Let’s face it: the OKC Thunder figured out the Warriors pretty well. Even though the Thunder failed, they took the Warriors to seven games and gave the Cavaliers a lot of lessons to work with. Now that Bogut is out and Iguodala is slowed by back problems, the Warriors also lack their best shot blocker and their best defense against LeBron. Draymond Green also needs to play cautiously to avoid more technical and flagrant fouls, to which he is highly prone. Harrison Barnes has been subtracting from his free agent value nearly every time he shoots the ball. Even Shawn Livingston, normally a great floor leader when he comes off the bench for Steph, has been shooting bricks.
Four things look good for the Warriors tonight: 1) they’re playing at home, 2) their three best players are healthy, 3) two of those players are the best outside shooters in the game, and 4) one of those two was the unanimous MVP this year for good reasons. Even though Steph hasn’t been his old self enough in this series, it could be lights out if he shows up big tonight. Same goes for Klay.

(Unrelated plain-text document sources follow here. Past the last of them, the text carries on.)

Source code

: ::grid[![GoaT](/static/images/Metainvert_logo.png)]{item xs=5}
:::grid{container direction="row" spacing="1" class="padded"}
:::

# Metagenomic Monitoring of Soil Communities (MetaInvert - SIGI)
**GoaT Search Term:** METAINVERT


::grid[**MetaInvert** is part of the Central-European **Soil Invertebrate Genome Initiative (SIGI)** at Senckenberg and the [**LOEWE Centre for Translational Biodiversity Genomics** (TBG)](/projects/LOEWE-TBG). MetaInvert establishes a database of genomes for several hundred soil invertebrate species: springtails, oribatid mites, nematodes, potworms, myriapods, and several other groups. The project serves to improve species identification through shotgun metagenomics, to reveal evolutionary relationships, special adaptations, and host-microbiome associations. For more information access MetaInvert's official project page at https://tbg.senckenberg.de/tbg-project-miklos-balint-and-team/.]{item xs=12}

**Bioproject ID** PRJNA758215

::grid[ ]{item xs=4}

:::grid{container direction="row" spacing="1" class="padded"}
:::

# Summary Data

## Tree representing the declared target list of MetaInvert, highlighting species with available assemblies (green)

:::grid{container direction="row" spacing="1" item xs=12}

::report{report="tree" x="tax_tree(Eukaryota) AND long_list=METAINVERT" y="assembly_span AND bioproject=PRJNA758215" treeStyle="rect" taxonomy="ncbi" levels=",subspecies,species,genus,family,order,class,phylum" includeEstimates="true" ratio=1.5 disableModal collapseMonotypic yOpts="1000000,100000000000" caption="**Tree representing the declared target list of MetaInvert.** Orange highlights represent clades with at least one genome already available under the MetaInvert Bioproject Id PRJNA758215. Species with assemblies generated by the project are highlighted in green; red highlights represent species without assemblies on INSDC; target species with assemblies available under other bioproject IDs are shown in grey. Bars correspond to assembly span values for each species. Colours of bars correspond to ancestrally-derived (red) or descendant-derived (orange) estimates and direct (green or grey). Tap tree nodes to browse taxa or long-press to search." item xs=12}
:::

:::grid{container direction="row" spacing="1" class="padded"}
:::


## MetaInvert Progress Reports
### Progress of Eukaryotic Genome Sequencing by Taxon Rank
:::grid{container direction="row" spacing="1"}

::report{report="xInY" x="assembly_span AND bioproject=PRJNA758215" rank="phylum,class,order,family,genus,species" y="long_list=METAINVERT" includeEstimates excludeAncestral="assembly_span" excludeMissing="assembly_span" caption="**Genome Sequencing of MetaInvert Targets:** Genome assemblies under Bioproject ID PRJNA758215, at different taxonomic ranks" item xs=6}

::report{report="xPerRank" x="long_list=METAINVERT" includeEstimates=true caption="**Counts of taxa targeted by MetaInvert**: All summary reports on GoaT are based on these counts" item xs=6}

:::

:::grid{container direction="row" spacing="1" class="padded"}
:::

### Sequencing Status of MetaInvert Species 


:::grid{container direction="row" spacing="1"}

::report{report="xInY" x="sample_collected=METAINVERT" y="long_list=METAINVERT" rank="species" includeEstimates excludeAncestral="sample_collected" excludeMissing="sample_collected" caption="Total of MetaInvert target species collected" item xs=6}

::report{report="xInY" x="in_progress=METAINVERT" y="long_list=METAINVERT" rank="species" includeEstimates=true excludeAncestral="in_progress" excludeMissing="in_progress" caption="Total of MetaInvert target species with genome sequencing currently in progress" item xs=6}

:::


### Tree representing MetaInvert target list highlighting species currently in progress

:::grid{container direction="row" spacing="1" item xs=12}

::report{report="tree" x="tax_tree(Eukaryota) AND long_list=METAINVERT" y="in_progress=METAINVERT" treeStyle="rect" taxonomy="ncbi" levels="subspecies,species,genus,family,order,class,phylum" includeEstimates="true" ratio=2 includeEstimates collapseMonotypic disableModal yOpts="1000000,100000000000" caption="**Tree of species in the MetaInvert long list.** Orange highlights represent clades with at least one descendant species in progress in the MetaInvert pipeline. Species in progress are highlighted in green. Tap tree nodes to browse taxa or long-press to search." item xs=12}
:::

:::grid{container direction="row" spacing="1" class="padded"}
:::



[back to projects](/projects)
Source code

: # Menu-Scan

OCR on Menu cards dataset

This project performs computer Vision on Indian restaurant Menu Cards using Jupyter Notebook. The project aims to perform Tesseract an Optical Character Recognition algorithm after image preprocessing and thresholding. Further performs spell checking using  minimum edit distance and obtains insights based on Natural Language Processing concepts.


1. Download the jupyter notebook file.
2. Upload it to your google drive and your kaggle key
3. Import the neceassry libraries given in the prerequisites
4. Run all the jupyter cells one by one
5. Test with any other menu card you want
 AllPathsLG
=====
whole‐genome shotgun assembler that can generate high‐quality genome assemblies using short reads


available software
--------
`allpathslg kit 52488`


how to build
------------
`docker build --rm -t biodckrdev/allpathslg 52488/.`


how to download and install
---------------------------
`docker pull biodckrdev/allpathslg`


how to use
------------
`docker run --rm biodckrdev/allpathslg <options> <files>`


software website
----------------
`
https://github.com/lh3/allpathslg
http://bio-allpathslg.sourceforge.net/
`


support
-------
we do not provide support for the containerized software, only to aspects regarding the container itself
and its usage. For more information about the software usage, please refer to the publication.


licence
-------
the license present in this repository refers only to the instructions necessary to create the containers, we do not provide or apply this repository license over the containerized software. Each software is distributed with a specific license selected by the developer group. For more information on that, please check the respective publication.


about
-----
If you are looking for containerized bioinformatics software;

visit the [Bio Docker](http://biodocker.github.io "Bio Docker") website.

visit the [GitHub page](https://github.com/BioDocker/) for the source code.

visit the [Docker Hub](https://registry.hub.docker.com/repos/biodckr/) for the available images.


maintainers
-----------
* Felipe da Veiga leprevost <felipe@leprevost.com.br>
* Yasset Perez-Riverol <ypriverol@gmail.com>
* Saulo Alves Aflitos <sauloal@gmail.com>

If a game between two great teams doesn’t stay close to the end, one of the two will melt. That’s what happened in every game so far in this series. In total both teams have the same number of points, but each team has melted before the end three times. The problem for the Warriors is that they melted twice in each of the last two games: first at home, and then in Cleveland. They also melted under tremendous heat from the Cavaliers. Actually it was worse than that. They came apart at the seams. We saw that when Steph Curry pitched a fit after his sixth foul and Klay Thompson walked to the locker room before the game ended. Both moves were weak and childish, inviting no confidence from their teammates and giving plenty to their opponents.
No doubt the Warriors can win. But no doubt they also feel entitled, and that’s a problem too. You get a clear sense in this series that the Cavs want to win the title more than the Warriors want to keep it (along with the legacy of a record-breaking regular season). That legacy isn’t a burden to the Cavaliers. It’s a rooster they want to knock off its shed.
So, again, I don’t want to see King James wear the crown tonight. But either way it goes, he’ll still earn the right to the nickname. And he’ll be the MVP when it matters most.